What is required:
The records that follow should be copied in full, exactly as they read.

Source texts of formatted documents
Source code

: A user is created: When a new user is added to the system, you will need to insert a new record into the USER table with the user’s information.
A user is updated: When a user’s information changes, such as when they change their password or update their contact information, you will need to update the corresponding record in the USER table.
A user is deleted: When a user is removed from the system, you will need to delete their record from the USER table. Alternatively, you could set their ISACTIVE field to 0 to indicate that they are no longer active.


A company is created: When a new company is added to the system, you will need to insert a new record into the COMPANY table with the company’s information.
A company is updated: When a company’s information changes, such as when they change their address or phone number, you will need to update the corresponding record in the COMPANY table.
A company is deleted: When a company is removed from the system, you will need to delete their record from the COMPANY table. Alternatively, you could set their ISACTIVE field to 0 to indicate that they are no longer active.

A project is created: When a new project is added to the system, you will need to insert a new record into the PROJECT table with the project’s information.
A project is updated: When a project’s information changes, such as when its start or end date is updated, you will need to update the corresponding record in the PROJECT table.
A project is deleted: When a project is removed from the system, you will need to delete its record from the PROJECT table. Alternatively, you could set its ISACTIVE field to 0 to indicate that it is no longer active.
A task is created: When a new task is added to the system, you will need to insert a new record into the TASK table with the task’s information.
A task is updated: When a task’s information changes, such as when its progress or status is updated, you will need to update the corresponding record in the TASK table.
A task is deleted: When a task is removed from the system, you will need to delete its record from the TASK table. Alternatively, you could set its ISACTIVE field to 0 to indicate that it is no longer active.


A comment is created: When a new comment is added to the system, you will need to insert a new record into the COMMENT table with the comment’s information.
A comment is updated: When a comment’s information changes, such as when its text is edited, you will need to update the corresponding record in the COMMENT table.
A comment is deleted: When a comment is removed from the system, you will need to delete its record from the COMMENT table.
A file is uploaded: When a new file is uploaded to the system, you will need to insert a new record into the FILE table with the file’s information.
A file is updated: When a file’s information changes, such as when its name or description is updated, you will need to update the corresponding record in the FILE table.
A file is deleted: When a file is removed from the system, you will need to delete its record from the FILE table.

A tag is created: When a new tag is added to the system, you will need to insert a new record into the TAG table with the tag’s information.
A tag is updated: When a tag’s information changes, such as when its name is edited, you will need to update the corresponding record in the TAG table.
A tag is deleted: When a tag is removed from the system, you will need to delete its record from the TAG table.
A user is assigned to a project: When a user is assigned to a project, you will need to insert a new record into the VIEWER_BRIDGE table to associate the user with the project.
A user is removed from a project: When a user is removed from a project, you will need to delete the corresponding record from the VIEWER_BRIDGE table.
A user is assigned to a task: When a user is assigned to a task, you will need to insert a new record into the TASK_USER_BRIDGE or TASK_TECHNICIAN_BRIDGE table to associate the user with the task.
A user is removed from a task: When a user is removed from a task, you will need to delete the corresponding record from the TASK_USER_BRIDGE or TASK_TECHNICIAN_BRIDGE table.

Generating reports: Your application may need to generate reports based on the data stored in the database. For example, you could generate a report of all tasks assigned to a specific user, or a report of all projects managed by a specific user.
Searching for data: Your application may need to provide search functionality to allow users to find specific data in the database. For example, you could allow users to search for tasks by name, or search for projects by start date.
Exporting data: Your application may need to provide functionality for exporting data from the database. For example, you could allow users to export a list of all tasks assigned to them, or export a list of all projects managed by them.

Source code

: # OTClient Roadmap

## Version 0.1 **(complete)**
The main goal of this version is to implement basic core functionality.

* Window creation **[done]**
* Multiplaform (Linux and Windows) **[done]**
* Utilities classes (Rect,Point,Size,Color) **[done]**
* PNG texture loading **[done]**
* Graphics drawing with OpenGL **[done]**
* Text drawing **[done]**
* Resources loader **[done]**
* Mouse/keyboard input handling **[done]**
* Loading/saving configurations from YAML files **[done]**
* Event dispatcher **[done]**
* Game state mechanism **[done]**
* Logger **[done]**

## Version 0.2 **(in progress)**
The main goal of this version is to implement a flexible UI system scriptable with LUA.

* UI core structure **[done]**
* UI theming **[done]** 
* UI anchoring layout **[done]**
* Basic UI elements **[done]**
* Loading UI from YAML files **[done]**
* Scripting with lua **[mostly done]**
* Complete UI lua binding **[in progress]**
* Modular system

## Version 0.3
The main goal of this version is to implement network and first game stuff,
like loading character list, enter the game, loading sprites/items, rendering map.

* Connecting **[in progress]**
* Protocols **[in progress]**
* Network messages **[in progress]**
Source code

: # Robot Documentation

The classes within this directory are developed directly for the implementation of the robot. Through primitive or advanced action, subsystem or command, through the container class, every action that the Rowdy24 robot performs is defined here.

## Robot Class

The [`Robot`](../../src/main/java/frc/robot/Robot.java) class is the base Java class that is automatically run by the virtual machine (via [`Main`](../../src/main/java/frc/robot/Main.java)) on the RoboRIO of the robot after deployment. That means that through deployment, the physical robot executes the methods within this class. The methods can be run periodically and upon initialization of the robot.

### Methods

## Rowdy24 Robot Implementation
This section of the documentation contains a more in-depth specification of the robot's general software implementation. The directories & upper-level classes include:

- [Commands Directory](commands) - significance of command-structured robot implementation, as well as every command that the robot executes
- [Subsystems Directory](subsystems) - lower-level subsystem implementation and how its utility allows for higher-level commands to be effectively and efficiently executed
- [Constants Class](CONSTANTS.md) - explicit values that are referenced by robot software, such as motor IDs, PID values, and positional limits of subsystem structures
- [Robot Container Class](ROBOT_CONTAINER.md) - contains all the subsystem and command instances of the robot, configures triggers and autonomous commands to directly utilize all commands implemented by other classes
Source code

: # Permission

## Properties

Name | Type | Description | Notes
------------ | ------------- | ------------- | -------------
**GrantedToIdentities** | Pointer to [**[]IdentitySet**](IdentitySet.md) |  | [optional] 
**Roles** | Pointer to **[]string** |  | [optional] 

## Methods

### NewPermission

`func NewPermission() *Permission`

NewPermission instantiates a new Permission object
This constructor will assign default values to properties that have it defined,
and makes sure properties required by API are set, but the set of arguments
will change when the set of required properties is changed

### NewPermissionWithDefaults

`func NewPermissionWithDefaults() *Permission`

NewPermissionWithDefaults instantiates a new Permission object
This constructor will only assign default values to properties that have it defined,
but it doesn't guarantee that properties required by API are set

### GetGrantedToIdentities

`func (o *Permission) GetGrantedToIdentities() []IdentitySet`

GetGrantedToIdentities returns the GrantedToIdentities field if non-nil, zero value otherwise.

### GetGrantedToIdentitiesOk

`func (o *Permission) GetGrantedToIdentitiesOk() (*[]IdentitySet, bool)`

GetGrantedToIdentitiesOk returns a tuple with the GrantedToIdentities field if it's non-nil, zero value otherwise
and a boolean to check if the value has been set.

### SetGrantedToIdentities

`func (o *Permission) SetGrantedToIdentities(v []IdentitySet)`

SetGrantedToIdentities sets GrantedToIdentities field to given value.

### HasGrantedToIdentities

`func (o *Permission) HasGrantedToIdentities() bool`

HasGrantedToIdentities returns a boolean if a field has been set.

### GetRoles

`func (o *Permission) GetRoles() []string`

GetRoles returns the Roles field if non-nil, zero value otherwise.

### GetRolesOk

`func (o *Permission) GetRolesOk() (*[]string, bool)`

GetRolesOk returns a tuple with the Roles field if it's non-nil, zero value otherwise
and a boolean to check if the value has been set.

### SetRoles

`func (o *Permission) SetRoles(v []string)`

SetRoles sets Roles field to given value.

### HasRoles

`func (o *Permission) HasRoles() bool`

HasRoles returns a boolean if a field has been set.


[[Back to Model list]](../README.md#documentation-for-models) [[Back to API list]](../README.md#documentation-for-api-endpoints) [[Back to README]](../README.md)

Exercise solution:
Source code

: A user is created: When a new user is added to the system, you will need to insert a new record into the USER table with the user’s information.
A user is updated: When a user’s information changes, such as when they change their password or update their contact information, you will need to update the corresponding record in the USER table.
A user is deleted: When a user is removed from the system, you will need to delete their record from the USER table. Alternatively, you could set their ISACTIVE field to 0 to indicate that they are no longer active.


A company is created: When a new company is added to the system, you will need to insert a new record into the COMPANY table with the company’s information.
A company is updated: When a company’s information changes, such as when they change their address or phone number, you will need to update the corresponding record in the COMPANY table.
A company is deleted: When a company is removed from the system, you will need to delete their record from the COMPANY table. Alternatively, you could set their ISACTIVE field to 0 to indicate that they are no longer active.

A project is created: When a new project is added to the system, you will need to insert a new record into the PROJECT table with the project’s information.
A project is updated: When a project’s information changes, such as when its start or end date is updated, you will need to update the corresponding record in the PROJECT table.
A project is deleted: When a project is removed from the system, you will need to delete its record from the PROJECT table. Alternatively, you could set its ISACTIVE field to 0 to indicate that it is no longer active.
A task is created: When a new task is added to the system, you will need to insert a new record into the TASK table with the task’s information.
A task is updated: When a task’s information changes, such as when its progress or status is updated, you will need to update the corresponding record in the TASK table.
A task is deleted: When a task is removed from the system, you will need to delete its record from the TASK table. Alternatively, you could set its ISACTIVE field to 0 to indicate that it is no longer active.


A comment is created: When a new comment is added to the system, you will need to insert a new record into the COMMENT table with the comment’s information.
A comment is updated: When a comment’s information changes, such as when its text is edited, you will need to update the corresponding record in the COMMENT table.
A comment is deleted: When a comment is removed from the system, you will need to delete its record from the COMMENT table.
A file is uploaded: When a new file is uploaded to the system, you will need to insert a new record into the FILE table with the file’s information.
A file is updated: When a file’s information changes, such as when its name or description is updated, you will need to update the corresponding record in the FILE table.
A file is deleted: When a file is removed from the system, you will need to delete its record from the FILE table.

A tag is created: When a new tag is added to the system, you will need to insert a new record into the TAG table with the tag’s information.
A tag is updated: When a tag’s information changes, such as when its name is edited, you will need to update the corresponding record in the TAG table.
A tag is deleted: When a tag is removed from the system, you will need to delete its record from the TAG table.
A user is assigned to a project: When a user is assigned to a project, you will need to insert a new record into the VIEWER_BRIDGE table to associate the user with the project.
A user is removed from a project: When a user is removed from a project, you will need to delete the corresponding record from the VIEWER_BRIDGE table.
A user is assigned to a task: When a user is assigned to a task, you will need to insert a new record into the TASK_USER_BRIDGE or TASK_TECHNICIAN_BRIDGE table to associate the user with the task.
A user is removed from a task: When a user is removed from a task, you will need to delete the corresponding record from the TASK_USER_BRIDGE or TASK_TECHNICIAN_BRIDGE table.

Generating reports: Your application may need to generate reports based on the data stored in the database. For example, you could generate a report of all tasks assigned to a specific user, or a report of all projects managed by a specific user.
Searching for data: Your application may need to provide search functionality to allow users to find specific data in the database. For example, you could allow users to search for tasks by name, or search for projects by start date.
Exporting data: Your application may need to provide functionality for exporting data from the database. For example, you could allow users to export a list of all tasks assigned to them, or export a list of all projects managed by them.

Source code

: # OTClient Roadmap

## Version 0.1 **(complete)**
The main goal of this version is to implement basic core functionality.

* Window creation **[done]**
* Multiplaform (Linux and Windows) **[done]**
* Utilities classes (Rect,Point,Size,Color) **[done]**
* PNG texture loading **[done]**
* Graphics drawing with OpenGL **[done]**
* Text drawing **[done]**
* Resources loader **[done]**
* Mouse/keyboard input handling **[done]**
* Loading/saving configurations from YAML files **[done]**
* Event dispatcher **[done]**
* Game state mechanism **[done]**
* Logger **[done]**

## Version 0.2 **(in progress)**
The main goal of this version is to implement a flexible UI system scriptable with LUA.

* UI core structure **[done]**
* UI theming **[done]** 
* UI anchoring layout **[done]**
* Basic UI elements **[done]**
* Loading UI from YAML files **[done]**
* Scripting with lua **[mostly done]**
* Complete UI lua binding **[in progress]**
* Modular system

## Version 0.3
The main goal of this version is to implement network and first game stuff,
like loading character list, enter the game, loading sprites/items, rendering map.

* Connecting **[in progress]**
* Protocols **[in progress]**
* Network messages **[in progress]**
Source code

: # Robot Documentation

The classes within this directory are developed directly for the implementation of the robot. Through primitive or advanced action, subsystem or command, through the container class, every action that the Rowdy24 robot performs is defined here.

## Robot Class

The [`Robot`](../../src/main/java/frc/robot/Robot.java) class is the base Java class that is automatically run by the virtual machine (via [`Main`](../../src/main/java/frc/robot/Main.java)) on the RoboRIO of the robot after deployment. That means that through deployment, the physical robot executes the methods within this class. The methods can be run periodically and upon initialization of the robot.

### Methods

## Rowdy24 Robot Implementation
This section of the documentation contains a more in-depth specification of the robot's general software implementation. The directories & upper-level classes include:

- [Commands Directory](commands) - significance of command-structured robot implementation, as well as every command that the robot executes
- [Subsystems Directory](subsystems) - lower-level subsystem implementation and how its utility allows for higher-level commands to be effectively and efficiently executed
- [Constants Class](CONSTANTS.md) - explicit values that are referenced by robot software, such as motor IDs, PID values, and positional limits of subsystem structures
- [Robot Container Class](ROBOT_CONTAINER.md) - contains all the subsystem and command instances of the robot, configures triggers and autonomous commands to directly utilize all commands implemented by other classes
Source code

: # Permission

## Properties

Name | Type | Description | Notes
------------ | ------------- | ------------- | -------------
**GrantedToIdentities** | Pointer to [**[]IdentitySet**](IdentitySet.md) |  | [optional] 
**Roles** | Pointer to **[]string** |  | [optional] 

## Methods

### NewPermission

`func NewPermission() *Permission`

NewPermission instantiates a new Permission object
This constructor will assign default values to properties that have it defined,
and makes sure properties required by API are set, but the set of arguments
will change when the set of required properties is changed

### NewPermissionWithDefaults

`func NewPermissionWithDefaults() *Permission`

NewPermissionWithDefaults instantiates a new Permission object
This constructor will only assign default values to properties that have it defined,
but it doesn't guarantee that properties required by API are set

### GetGrantedToIdentities

`func (o *Permission) GetGrantedToIdentities() []IdentitySet`

GetGrantedToIdentities returns the GrantedToIdentities field if non-nil, zero value otherwise.

### GetGrantedToIdentitiesOk

`func (o *Permission) GetGrantedToIdentitiesOk() (*[]IdentitySet, bool)`

GetGrantedToIdentitiesOk returns a tuple with the GrantedToIdentities field if it's non-nil, zero value otherwise
and a boolean to check if the value has been set.

### SetGrantedToIdentities

`func (o *Permission) SetGrantedToIdentities(v []IdentitySet)`

SetGrantedToIdentities sets GrantedToIdentities field to given value.

### HasGrantedToIdentities

`func (o *Permission) HasGrantedToIdentities() bool`

HasGrantedToIdentities returns a boolean if a field has been set.

### GetRoles

`func (o *Permission) GetRoles() []string`

GetRoles returns the Roles field if non-nil, zero value otherwise.

### GetRolesOk

`func (o *Permission) GetRolesOk() (*[]string, bool)`

GetRolesOk returns a tuple with the Roles field if it's non-nil, zero value otherwise
and a boolean to check if the value has been set.

### SetRoles

`func (o *Permission) SetRoles(v []string)`

SetRoles sets Roles field to given value.

### HasRoles

`func (o *Permission) HasRoles() bool`

HasRoles returns a boolean if a field has been set.


[[Back to Model list]](../README.md#documentation-for-models) [[Back to API list]](../README.md#documentation-for-api-endpoints) [[Back to README]](../README.md)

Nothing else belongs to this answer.